====== Data to examine ======

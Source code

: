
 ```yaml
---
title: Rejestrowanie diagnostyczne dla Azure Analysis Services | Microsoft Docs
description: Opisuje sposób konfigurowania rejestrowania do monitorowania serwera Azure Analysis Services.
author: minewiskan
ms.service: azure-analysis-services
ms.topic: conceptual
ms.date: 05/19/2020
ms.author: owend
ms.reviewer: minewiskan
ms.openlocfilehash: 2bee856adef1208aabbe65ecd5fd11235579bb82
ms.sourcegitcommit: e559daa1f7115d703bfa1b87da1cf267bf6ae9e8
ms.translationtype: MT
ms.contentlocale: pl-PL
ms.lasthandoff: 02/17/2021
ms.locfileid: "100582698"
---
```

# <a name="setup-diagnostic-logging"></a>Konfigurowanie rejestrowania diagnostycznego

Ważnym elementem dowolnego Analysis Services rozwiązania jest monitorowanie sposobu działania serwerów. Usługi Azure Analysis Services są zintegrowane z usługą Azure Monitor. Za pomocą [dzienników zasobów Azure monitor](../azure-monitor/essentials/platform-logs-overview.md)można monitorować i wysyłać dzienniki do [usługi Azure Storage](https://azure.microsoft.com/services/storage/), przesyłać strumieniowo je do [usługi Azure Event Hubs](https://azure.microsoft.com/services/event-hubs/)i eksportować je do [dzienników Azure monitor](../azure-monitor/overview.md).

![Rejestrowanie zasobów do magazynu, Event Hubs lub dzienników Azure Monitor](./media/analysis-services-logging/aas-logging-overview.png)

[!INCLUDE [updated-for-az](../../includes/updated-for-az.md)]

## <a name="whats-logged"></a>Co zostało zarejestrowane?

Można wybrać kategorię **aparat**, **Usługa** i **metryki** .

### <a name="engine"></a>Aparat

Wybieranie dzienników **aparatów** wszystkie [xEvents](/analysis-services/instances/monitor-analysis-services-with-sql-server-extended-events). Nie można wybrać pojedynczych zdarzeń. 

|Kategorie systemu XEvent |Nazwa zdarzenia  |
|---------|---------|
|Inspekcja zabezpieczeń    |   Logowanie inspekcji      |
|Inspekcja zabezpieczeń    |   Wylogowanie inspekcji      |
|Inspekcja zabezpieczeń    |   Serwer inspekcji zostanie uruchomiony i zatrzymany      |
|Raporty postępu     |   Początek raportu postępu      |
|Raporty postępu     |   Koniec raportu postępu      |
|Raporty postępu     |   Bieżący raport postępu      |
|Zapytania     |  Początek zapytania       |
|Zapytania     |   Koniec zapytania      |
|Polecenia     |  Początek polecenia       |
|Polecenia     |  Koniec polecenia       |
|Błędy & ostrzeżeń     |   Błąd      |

======

Look through the records above for the string "Polecenia", then copy every line that has it.

_Solved exercise_
|Polecenia     |  Początek polecenia       |
|Polecenia     |  Koniec polecenia       |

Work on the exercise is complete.